[Opening Extracted entries section]

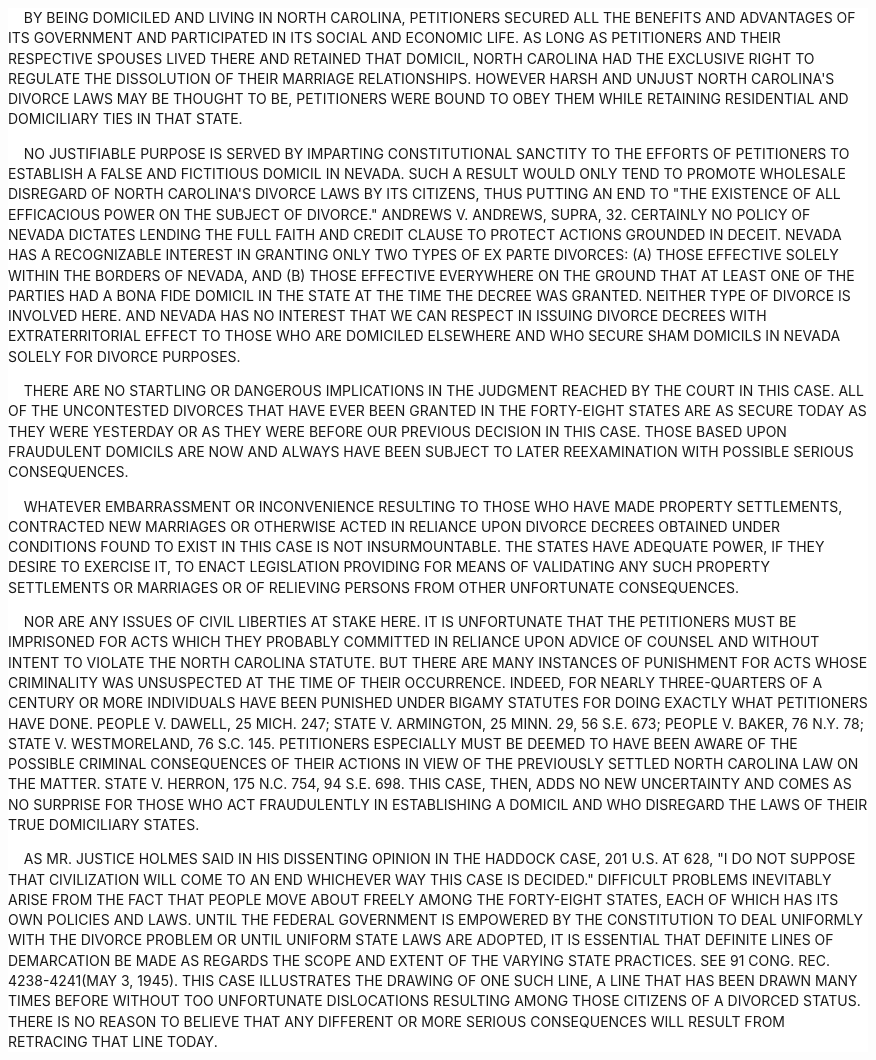     BY BEING DOMICILED AND LIVING IN NORTH CAROLINA, PETITIONERS SECURED ALL THE BENEFITS AND ADVANTAGES OF ITS GOVERNMENT AND PARTICIPATED IN ITS SOCIAL AND ECONOMIC LIFE.  AS LONG AS PETITIONERS AND THEIR RESPECTIVE SPOUSES LIVED THERE AND RETAINED THAT DOMICIL, NORTH CAROLINA HAD THE EXCLUSIVE RIGHT TO REGULATE THE DISSOLUTION OF THEIR MARRIAGE RELATIONSHIPS.  HOWEVER HARSH AND UNJUST NORTH CAROLINA'S DIVORCE LAWS MAY BE THOUGHT TO BE, PETITIONERS WERE BOUND TO OBEY THEM WHILE RETAINING RESIDENTIAL AND DOMICILIARY TIES IN THAT STATE.

    NO JUSTIFIABLE PURPOSE IS SERVED BY IMPARTING CONSTITUTIONAL SANCTITY TO THE EFFORTS OF PETITIONERS TO ESTABLISH A FALSE AND FICTITIOUS DOMICIL IN NEVADA.  SUCH A RESULT WOULD ONLY TEND TO PROMOTE WHOLESALE DISREGARD OF NORTH CAROLINA'S DIVORCE LAWS BY ITS CITIZENS, THUS PUTTING AN END TO "THE EXISTENCE OF ALL EFFICACIOUS POWER ON THE SUBJECT OF DIVORCE."  ANDREWS V. ANDREWS, SUPRA, 32.  CERTAINLY NO POLICY OF NEVADA DICTATES LENDING THE FULL FAITH AND CREDIT CLAUSE TO PROTECT ACTIONS GROUNDED IN DECEIT.  NEVADA HAS A RECOGNIZABLE INTEREST IN GRANTING ONLY TWO TYPES OF EX PARTE DIVORCES:  (A) THOSE EFFECTIVE SOLELY WITHIN THE BORDERS OF NEVADA, AND (B) THOSE EFFECTIVE EVERYWHERE ON THE GROUND THAT AT LEAST ONE OF THE PARTIES HAD A BONA FIDE DOMICIL IN THE STATE AT THE TIME THE DECREE WAS GRANTED.  NEITHER TYPE OF DIVORCE IS INVOLVED HERE.  AND NEVADA HAS NO INTEREST THAT WE CAN RESPECT IN ISSUING DIVORCE DECREES WITH EXTRATERRITORIAL EFFECT TO THOSE WHO ARE DOMICILED ELSEWHERE AND WHO SECURE SHAM DOMICILS IN NEVADA SOLELY FOR DIVORCE PURPOSES.

    THERE ARE NO STARTLING OR DANGEROUS IMPLICATIONS IN THE JUDGMENT REACHED BY THE COURT IN THIS CASE.  ALL OF THE UNCONTESTED DIVORCES THAT HAVE EVER BEEN GRANTED IN THE FORTY-EIGHT STATES ARE AS SECURE TODAY AS THEY WERE YESTERDAY OR AS THEY WERE BEFORE OUR PREVIOUS DECISION IN THIS CASE.  THOSE BASED UPON FRAUDULENT DOMICILS ARE NOW AND ALWAYS HAVE BEEN SUBJECT TO LATER REEXAMINATION WITH POSSIBLE SERIOUS CONSEQUENCES.

    WHATEVER EMBARRASSMENT OR INCONVENIENCE RESULTING TO THOSE WHO HAVE MADE PROPERTY SETTLEMENTS, CONTRACTED NEW MARRIAGES OR OTHERWISE ACTED IN RELIANCE UPON DIVORCE DECREES OBTAINED UNDER CONDITIONS FOUND TO EXIST IN THIS CASE IS NOT INSURMOUNTABLE.  THE STATES HAVE ADEQUATE POWER, IF THEY DESIRE TO EXERCISE IT, TO ENACT LEGISLATION PROVIDING FOR MEANS OF VALIDATING ANY SUCH PROPERTY SETTLEMENTS OR MARRIAGES OR OF RELIEVING PERSONS FROM OTHER UNFORTUNATE CONSEQUENCES.

    NOR ARE ANY ISSUES OF CIVIL LIBERTIES AT STAKE HERE.  IT IS UNFORTUNATE THAT THE PETITIONERS MUST BE IMPRISONED FOR ACTS WHICH THEY PROBABLY COMMITTED IN RELIANCE UPON ADVICE OF COUNSEL AND WITHOUT INTENT TO VIOLATE THE NORTH CAROLINA STATUTE.  BUT THERE ARE MANY INSTANCES OF PUNISHMENT FOR ACTS WHOSE CRIMINALITY WAS UNSUSPECTED AT THE TIME OF THEIR OCCURRENCE.  INDEED, FOR NEARLY THREE-QUARTERS OF A CENTURY OR MORE INDIVIDUALS HAVE BEEN PUNISHED UNDER BIGAMY STATUTES FOR DOING EXACTLY WHAT PETITIONERS HAVE DONE.  PEOPLE V. DAWELL, 25 MICH. 247; STATE V. ARMINGTON, 25 MINN. 29, 56 S.E. 673; PEOPLE V. BAKER, 76 N.Y. 78; STATE V. WESTMORELAND, 76 S.C. 145.  PETITIONERS ESPECIALLY MUST BE DEEMED TO HAVE BEEN AWARE OF THE POSSIBLE CRIMINAL CONSEQUENCES OF THEIR ACTIONS IN VIEW OF THE PREVIOUSLY SETTLED NORTH CAROLINA LAW ON THE MATTER.  STATE V. HERRON, 175 N.C. 754, 94 S.E. 698.  THIS CASE, THEN, ADDS NO NEW UNCERTAINTY AND COMES AS NO SURPRISE FOR THOSE WHO ACT FRAUDULENTLY IN ESTABLISHING A DOMICIL AND WHO DISREGARD THE LAWS OF THEIR TRUE DOMICILIARY STATES.

    AS MR. JUSTICE HOLMES SAID IN HIS DISSENTING OPINION IN THE HADDOCK CASE, 201 U.S. AT 628, "I DO NOT SUPPOSE THAT CIVILIZATION WILL COME TO AN END WHICHEVER WAY THIS CASE IS DECIDED."  DIFFICULT PROBLEMS INEVITABLY ARISE FROM THE FACT THAT PEOPLE MOVE ABOUT FREELY AMONG THE FORTY-EIGHT STATES, EACH OF WHICH HAS ITS OWN POLICIES AND LAWS.  UNTIL THE FEDERAL GOVERNMENT IS EMPOWERED BY THE CONSTITUTION TO DEAL UNIFORMLY WITH THE DIVORCE PROBLEM OR UNTIL UNIFORM STATE LAWS ARE ADOPTED, IT IS ESSENTIAL THAT DEFINITE LINES OF DEMARCATION BE MADE AS REGARDS THE SCOPE AND EXTENT OF THE VARYING STATE PRACTICES.  SEE 91 CONG. REC. 4238-4241(MAY 3, 1945).  THIS CASE ILLUSTRATES THE DRAWING OF ONE SUCH LINE, A LINE THAT HAS BEEN DRAWN MANY TIMES BEFORE WITHOUT TOO UNFORTUNATE DISLOCATIONS RESULTING AMONG THOSE CITIZENS OF A DIVORCED STATUS.  THERE IS NO REASON TO BELIEVE THAT ANY DIFFERENT OR MORE SERIOUS CONSEQUENCES WILL RESULT FROM RETRACING THAT LINE TODAY.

[Closing Extracted entries section]

Line by line, write out the material above exactly, with no images.

     BY BEING DOMICILED AND LIVING IN NORTH CAROLINA, PETITIONERS SECURED ALL THE BENEFITS AND ADVANTAGES OF ITS GOVERNMENT AND PARTICIPATED IN ITS SOCIAL AND ECONOMIC LIFE.  AS LONG AS PETITIONERS AND THEIR RESPECTIVE SPOUSES LIVED THERE AND RETAINED THAT DOMICIL, NORTH CAROLINA HAD THE EXCLUSIVE RIGHT TO REGULATE THE DISSOLUTION OF THEIR MARRIAGE RELATIONSHIPS.  HOWEVER HARSH AND UNJUST NORTH CAROLINA'S DIVORCE LAWS MAY BE THOUGHT TO BE, PETITIONERS WERE BOUND TO OBEY THEM WHILE RETAINING RESIDENTIAL AND DOMICILIARY TIES IN THAT STATE.

    NO JUSTIFIABLE PURPOSE IS SERVED BY IMPARTING CONSTITUTIONAL SANCTITY TO THE EFFORTS OF PETITIONERS TO ESTABLISH A FALSE AND FICTITIOUS DOMICIL IN NEVADA.  SUCH A RESULT WOULD ONLY TEND TO PROMOTE WHOLESALE DISREGARD OF NORTH CAROLINA'S DIVORCE LAWS BY ITS CITIZENS, THUS PUTTING AN END TO "THE EXISTENCE OF ALL EFFICACIOUS POWER ON THE SUBJECT OF DIVORCE."  ANDREWS V. ANDREWS, SUPRA, 32.  CERTAINLY NO POLICY OF NEVADA DICTATES LENDING THE FULL FAITH AND CREDIT CLAUSE TO PROTECT ACTIONS GROUNDED IN DECEIT.  NEVADA HAS A RECOGNIZABLE INTEREST IN GRANTING ONLY TWO TYPES OF EX PARTE DIVORCES:  (A) THOSE EFFECTIVE SOLELY WITHIN THE BORDERS OF NEVADA, AND (B) THOSE EFFECTIVE EVERYWHERE ON THE GROUND THAT AT LEAST ONE OF THE PARTIES HAD A BONA FIDE DOMICIL IN THE STATE AT THE TIME THE DECREE WAS GRANTED.  NEITHER TYPE OF DIVORCE IS INVOLVED HERE.  AND NEVADA HAS NO INTEREST THAT WE CAN RESPECT IN ISSUING DIVORCE DECREES WITH EXTRATERRITORIAL EFFECT TO THOSE WHO ARE DOMICILED ELSEWHERE AND WHO SECURE SHAM DOMICILS IN NEVADA SOLELY FOR DIVORCE PURPOSES.

    THERE ARE NO STARTLING OR DANGEROUS IMPLICATIONS IN THE JUDGMENT REACHED BY THE COURT IN THIS CASE.  ALL OF THE UNCONTESTED DIVORCES THAT HAVE EVER BEEN GRANTED IN THE FORTY-EIGHT STATES ARE AS SECURE TODAY AS THEY WERE YESTERDAY OR AS THEY WERE BEFORE OUR PREVIOUS DECISION IN THIS CASE.  THOSE BASED UPON FRAUDULENT DOMICILS ARE NOW AND ALWAYS HAVE BEEN SUBJECT TO LATER REEXAMINATION WITH POSSIBLE SERIOUS CONSEQUENCES.

    WHATEVER EMBARRASSMENT OR INCONVENIENCE RESULTING TO THOSE WHO HAVE MADE PROPERTY SETTLEMENTS, CONTRACTED NEW MARRIAGES OR OTHERWISE ACTED IN RELIANCE UPON DIVORCE DECREES OBTAINED UNDER CONDITIONS FOUND TO EXIST IN THIS CASE IS NOT INSURMOUNTABLE.  THE STATES HAVE ADEQUATE POWER, IF THEY DESIRE TO EXERCISE IT, TO ENACT LEGISLATION PROVIDING FOR MEANS OF VALIDATING ANY SUCH PROPERTY SETTLEMENTS OR MARRIAGES OR OF RELIEVING PERSONS FROM OTHER UNFORTUNATE CONSEQUENCES.

    NOR ARE ANY ISSUES OF CIVIL LIBERTIES AT STAKE HERE.  IT IS UNFORTUNATE THAT THE PETITIONERS MUST BE IMPRISONED FOR ACTS WHICH THEY PROBABLY COMMITTED IN RELIANCE UPON ADVICE OF COUNSEL AND WITHOUT INTENT TO VIOLATE THE NORTH CAROLINA STATUTE.  BUT THERE ARE MANY INSTANCES OF PUNISHMENT FOR ACTS WHOSE CRIMINALITY WAS UNSUSPECTED AT THE TIME OF THEIR OCCURRENCE.  INDEED, FOR NEARLY THREE-QUARTERS OF A CENTURY OR MORE INDIVIDUALS HAVE BEEN PUNISHED UNDER BIGAMY STATUTES FOR DOING EXACTLY WHAT PETITIONERS HAVE DONE.  PEOPLE V. DAWELL, 25 MICH. 247; STATE V. ARMINGTON, 25 MINN. 29, 56 S.E. 673; PEOPLE V. BAKER, 76 N.Y. 78; STATE V. WESTMORELAND, 76 S.C. 145.  PETITIONERS ESPECIALLY MUST BE DEEMED TO HAVE BEEN AWARE OF THE POSSIBLE CRIMINAL CONSEQUENCES OF THEIR ACTIONS IN VIEW OF THE PREVIOUSLY SETTLED NORTH CAROLINA LAW ON THE MATTER.  STATE V. HERRON, 175 N.C. 754, 94 S.E. 698.  THIS CASE, THEN, ADDS NO NEW UNCERTAINTY AND COMES AS NO SURPRISE FOR THOSE WHO ACT FRAUDULENTLY IN ESTABLISHING A DOMICIL AND WHO DISREGARD THE LAWS OF THEIR TRUE DOMICILIARY STATES.

    AS MR. JUSTICE HOLMES SAID IN HIS DISSENTING OPINION IN THE HADDOCK CASE, 201 U.S. AT 628, "I DO NOT SUPPOSE THAT CIVILIZATION WILL COME TO AN END WHICHEVER WAY THIS CASE IS DECIDED."  DIFFICULT PROBLEMS INEVITABLY ARISE FROM THE FACT THAT PEOPLE MOVE ABOUT FREELY AMONG THE FORTY-EIGHT STATES, EACH OF WHICH HAS ITS OWN POLICIES AND LAWS.  UNTIL THE FEDERAL GOVERNMENT IS EMPOWERED BY THE CONSTITUTION TO DEAL UNIFORMLY WITH THE DIVORCE PROBLEM OR UNTIL UNIFORM STATE LAWS ARE ADOPTED, IT IS ESSENTIAL THAT DEFINITE LINES OF DEMARCATION BE MADE AS REGARDS THE SCOPE AND EXTENT OF THE VARYING STATE PRACTICES.  SEE 91 CONG. REC. 4238-4241(MAY 3, 1945).  THIS CASE ILLUSTRATES THE DRAWING OF ONE SUCH LINE, A LINE THAT HAS BEEN DRAWN MANY TIMES BEFORE WITHOUT TOO UNFORTUNATE DISLOCATIONS RESULTING AMONG THOSE CITIZENS OF A DIVORCED STATUS.  THERE IS NO REASON TO BELIEVE THAT ANY DIFFERENT OR MORE SERIOUS CONSEQUENCES WILL RESULT FROM RETRACING THAT LINE TODAY.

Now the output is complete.